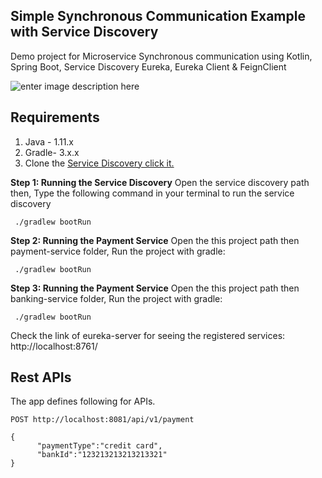 ## Simple Synchronous Communication Example with Service Discovery

Demo project for Microservice Synchronous communication using Kotlin, Spring Boot, Service Discovery Eureka, Eureka Client & FeignClient

![enter image description here](https://cdn-images-1.medium.com/max/800/1*BB3G8KmqWn5W3m3A7KtKOg.png)


## Requirements
1.  Java - 1.11.x
2.  Gradle- 3.x.x
3. Clone the [Service Discovery click it.](https://github.com/G-khan/synchronized-communication-between-microservices) 

**Step 1: Running the Service Discovery**
Open the service discovery path then,
Type the following command in your terminal to run the service discovery

     ./gradlew bootRun
    

**Step 2: Running the Payment Service** 
Open the this project path then payment-service folder,
Run the project with gradle:

     ./gradlew bootRun

**Step 3: Running the Payment Service** 
Open the this project path then banking-service folder,
Run the project with gradle:

     ./gradlew bootRun
     

Check the link of eureka-server for seeing the registered services: http://localhost:8761/

## Rest APIs

The app defines following for APIs.

    POST http://localhost:8081/api/v1/payment
    
    {
          "paymentType":"credit card",
          "bankId":"123213213213213321"
    }
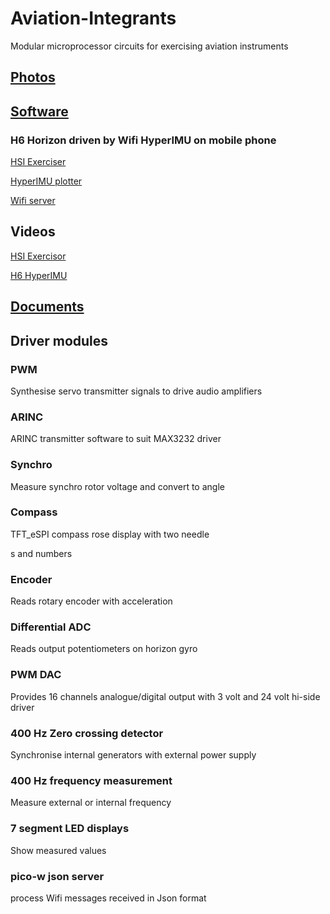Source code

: # Aviation-Integrants
Modular microprocessor circuits for exercising aviation instruments


## [Photos](./images)

## [Software](./software)

### H6 Horizon driven by Wifi HyperIMU on mobile phone

[HSI Exerciser](./software/DIAG_HSI_Exerciser)

[HyperIMU plotter](./software/picow_hyperimu_plotter)

[Wifi server](./software/DAIG_i2c_slave)

## Videos

[HSI Exercisor](https://youtube.com/shorts/Rt51kpNWBBE)

[H6 HyperIMU](https://youtube.com/shorts/gqmefr7U4pM)

## [Documents](./documents)

## Driver modules

### PWM

Synthesise servo transmitter signals to drive audio amplifiers

### ARINC

ARINC transmitter software to suit MAX3232 driver

### Synchro

Measure synchro rotor voltage and convert to angle

### Compass

TFT_eSPI compass rose display with two needle

s and numbers

### Encoder

Reads rotary encoder with acceleration

### Differential ADC

Reads output potentiometers on horizon gyro

### PWM DAC

Provides 16 channels analogue/digital output with 3 volt and 24 volt hi-side driver

### 400 Hz Zero crossing detector

Synchronise internal generators with external power supply

### 400 Hz frequency measurement

Measure external or internal frequency

### 7 segment LED displays

Show measured values

### pico-w json server

process Wifi messages received in Json format



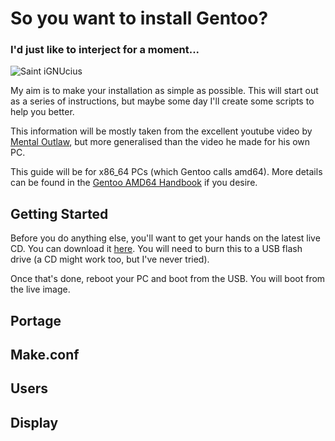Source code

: # So you want to install Gentoo?
### I'd just like to interject for a moment...

![Saint iGNUcius](https://i.imgur.com/V67I2v7.png)

My aim is to make your installation as simple as possible. This will start out as a series of instructions, but maybe some day I'll create some scripts to help you better.

This information will be mostly taken from the excellent youtube video by [Mental Outlaw](https://www.youtube.com/watch?v=6yxJoMa05ZM&feature=emb_title), but more generalised than the video he made for his own PC.

This guide will be for x86_64 PCs (which Gentoo calls amd64). More details can be found in the [Gentoo AMD64 Handbook](https://wiki.gentoo.org/wiki/Handbook:AMD64) if you desire.

## Getting Started

Before you do anything else, you'll want to get your hands on the latest live CD. You can download it [here](https://www.gentoo.org/downloads/). You will need to burn this to a USB flash drive (a CD might work too, but I've never tried).

Once that's done, reboot your PC and boot from the USB. You will boot from the live image.

## Portage

## Make.conf

## Users

## Display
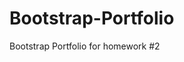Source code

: # Bootstrap-Portfolio
Bootstrap Portfolio for homework #2
<!--mistake-this is the responsive portfolio
not entirely sure how to rename without having files misplaced. -->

== The problem ==
The whole of the data needs to be copied word for word, though not its pictures.

== Result for this exercise ==
 ## Simple Synchronous Communication Example with Service Discovery

Demo project for Microservice Synchronous communication using Kotlin, Spring Boot, Service Discovery Eureka, Eureka Client & FeignClient

![enter image description here](https://cdn-images-1.medium.com/max/800/1*BB3G8KmqWn5W3m3A7KtKOg.png)


## Requirements
1.  Java - 1.11.x
2.  Gradle- 3.x.x
3. Clone the [Service Discovery click it.](https://github.com/G-khan/synchronized-communication-between-microservices) 

**Step 1: Running the Service Discovery**
Open the service discovery path then,
Type the following command in your terminal to run the service discovery

     ./gradlew bootRun
    

**Step 2: Running the Payment Service** 
Open the this project path then payment-service folder,
Run the project with gradle:

     ./gradlew bootRun

**Step 3: Running the Payment Service** 
Open the this project path then banking-service folder,
Run the project with gradle:

     ./gradlew bootRun
     

Check the link of eureka-server for seeing the registered services: http://localhost:8761/

## Rest APIs

The app defines following for APIs.

    POST http://localhost:8081/api/v1/payment
    
    {
          "paymentType":"credit card",
          "bankId":"123213213213213321"
    }
Source code

: # Aviation-Integrants
Modular microprocessor circuits for exercising aviation instruments


## [Photos](./images)

## [Software](./software)

### H6 Horizon driven by Wifi HyperIMU on mobile phone

[HSI Exerciser](./software/DIAG_HSI_Exerciser)

[HyperIMU plotter](./software/picow_hyperimu_plotter)

[Wifi server](./software/DAIG_i2c_slave)

## Videos

[HSI Exercisor](https://youtube.com/shorts/Rt51kpNWBBE)

[H6 HyperIMU](https://youtube.com/shorts/gqmefr7U4pM)

## [Documents](./documents)

## Driver modules

### PWM

Synthesise servo transmitter signals to drive audio amplifiers

### ARINC

ARINC transmitter software to suit MAX3232 driver

### Synchro

Measure synchro rotor voltage and convert to angle

### Compass

TFT_eSPI compass rose display with two needle

s and numbers

### Encoder

Reads rotary encoder with acceleration

### Differential ADC

Reads output potentiometers on horizon gyro

### PWM DAC

Provides 16 channels analogue/digital output with 3 volt and 24 volt hi-side driver

### 400 Hz Zero crossing detector

Synchronise internal generators with external power supply

### 400 Hz frequency measurement

Measure external or internal frequency

### 7 segment LED displays

Show measured values

### pico-w json server

process Wifi messages received in Json format



Source code

: # So you want to install Gentoo?
### I'd just like to interject for a moment...

![Saint iGNUcius](https://i.imgur.com/V67I2v7.png)

My aim is to make your installation as simple as possible. This will start out as a series of instructions, but maybe some day I'll create some scripts to help you better.

This information will be mostly taken from the excellent youtube video by [Mental Outlaw](https://www.youtube.com/watch?v=6yxJoMa05ZM&feature=emb_title), but more generalised than the video he made for his own PC.

This guide will be for x86_64 PCs (which Gentoo calls amd64). More details can be found in the [Gentoo AMD64 Handbook](https://wiki.gentoo.org/wiki/Handbook:AMD64) if you desire.

## Getting Started

Before you do anything else, you'll want to get your hands on the latest live CD. You can download it [here](https://www.gentoo.org/downloads/). You will need to burn this to a USB flash drive (a CD might work too, but I've never tried).

Once that's done, reboot your PC and boot from the USB. You will boot from the live image.

## Portage

## Make.conf

## Users

## Display
Source code

: # Bootstrap-Portfolio
Bootstrap Portfolio for homework #2
<!--mistake-this is the responsive portfolio
not entirely sure how to rename without having files misplaced. -->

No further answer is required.